__Records shown__.
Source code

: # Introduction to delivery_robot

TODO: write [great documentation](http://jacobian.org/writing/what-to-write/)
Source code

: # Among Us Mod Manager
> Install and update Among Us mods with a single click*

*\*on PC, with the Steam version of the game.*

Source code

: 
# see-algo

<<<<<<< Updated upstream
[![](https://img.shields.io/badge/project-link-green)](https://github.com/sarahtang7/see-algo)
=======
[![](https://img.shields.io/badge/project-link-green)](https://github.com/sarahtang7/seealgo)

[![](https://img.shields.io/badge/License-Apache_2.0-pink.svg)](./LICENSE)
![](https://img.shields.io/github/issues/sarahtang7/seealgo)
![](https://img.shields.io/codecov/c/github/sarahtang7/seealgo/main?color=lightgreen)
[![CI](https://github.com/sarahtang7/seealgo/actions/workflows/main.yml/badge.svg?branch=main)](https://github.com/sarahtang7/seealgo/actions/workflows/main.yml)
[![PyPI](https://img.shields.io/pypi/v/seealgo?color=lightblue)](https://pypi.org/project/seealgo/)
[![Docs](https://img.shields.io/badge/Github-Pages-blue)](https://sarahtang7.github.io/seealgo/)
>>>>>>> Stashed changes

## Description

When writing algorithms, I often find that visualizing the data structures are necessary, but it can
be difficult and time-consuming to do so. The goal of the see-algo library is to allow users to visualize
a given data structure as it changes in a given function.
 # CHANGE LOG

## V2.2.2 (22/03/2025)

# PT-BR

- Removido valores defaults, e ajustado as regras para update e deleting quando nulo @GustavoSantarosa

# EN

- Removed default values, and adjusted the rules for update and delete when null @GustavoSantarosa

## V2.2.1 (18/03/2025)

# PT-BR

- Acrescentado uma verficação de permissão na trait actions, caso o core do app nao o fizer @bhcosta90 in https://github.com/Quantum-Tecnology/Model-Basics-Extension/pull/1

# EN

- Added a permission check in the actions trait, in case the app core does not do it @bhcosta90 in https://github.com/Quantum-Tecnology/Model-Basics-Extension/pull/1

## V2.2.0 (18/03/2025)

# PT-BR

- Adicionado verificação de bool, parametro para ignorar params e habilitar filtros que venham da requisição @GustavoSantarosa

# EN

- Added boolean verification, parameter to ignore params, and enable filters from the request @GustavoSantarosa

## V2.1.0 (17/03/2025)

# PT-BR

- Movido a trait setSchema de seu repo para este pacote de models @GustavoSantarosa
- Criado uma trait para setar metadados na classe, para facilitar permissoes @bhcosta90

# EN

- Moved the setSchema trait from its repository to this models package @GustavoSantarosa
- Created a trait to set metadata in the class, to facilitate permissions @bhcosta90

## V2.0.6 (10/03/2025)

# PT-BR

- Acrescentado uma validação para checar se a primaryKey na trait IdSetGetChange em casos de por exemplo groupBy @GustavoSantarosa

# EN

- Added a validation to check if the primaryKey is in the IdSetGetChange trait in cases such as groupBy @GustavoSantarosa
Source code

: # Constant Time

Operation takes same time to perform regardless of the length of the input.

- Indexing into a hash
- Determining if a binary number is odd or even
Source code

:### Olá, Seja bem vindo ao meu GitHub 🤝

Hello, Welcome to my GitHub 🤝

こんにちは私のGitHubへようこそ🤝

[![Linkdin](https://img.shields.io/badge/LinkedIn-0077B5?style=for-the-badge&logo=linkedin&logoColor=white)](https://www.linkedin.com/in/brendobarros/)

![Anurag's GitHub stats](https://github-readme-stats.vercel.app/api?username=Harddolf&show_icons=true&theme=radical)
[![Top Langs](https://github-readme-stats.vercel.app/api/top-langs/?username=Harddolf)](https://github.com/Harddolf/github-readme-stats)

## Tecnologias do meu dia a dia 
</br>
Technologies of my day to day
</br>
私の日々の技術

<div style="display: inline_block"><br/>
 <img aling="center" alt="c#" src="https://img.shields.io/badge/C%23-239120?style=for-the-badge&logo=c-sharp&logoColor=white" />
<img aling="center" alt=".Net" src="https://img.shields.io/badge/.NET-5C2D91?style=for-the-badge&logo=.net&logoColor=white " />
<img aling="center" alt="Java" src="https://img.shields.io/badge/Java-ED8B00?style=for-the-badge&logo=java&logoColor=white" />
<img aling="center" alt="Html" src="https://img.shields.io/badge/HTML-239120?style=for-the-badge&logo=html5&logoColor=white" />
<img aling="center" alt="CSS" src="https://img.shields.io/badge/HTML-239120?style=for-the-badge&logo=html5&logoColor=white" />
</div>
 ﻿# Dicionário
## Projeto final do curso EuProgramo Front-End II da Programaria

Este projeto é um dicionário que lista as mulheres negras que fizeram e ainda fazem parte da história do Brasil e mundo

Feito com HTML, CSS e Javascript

__Directions__. Read the listing. Report every line that includes the word "IdSetGetChange".

__Result of this task__.
- Acrescentado uma validação para checar se a primaryKey na trait IdSetGetChange em casos de por exemplo groupBy @GustavoSantarosa
- Added a validation to check if the primaryKey is in the IdSetGetChange trait in cases such as groupBy @GustavoSantarosa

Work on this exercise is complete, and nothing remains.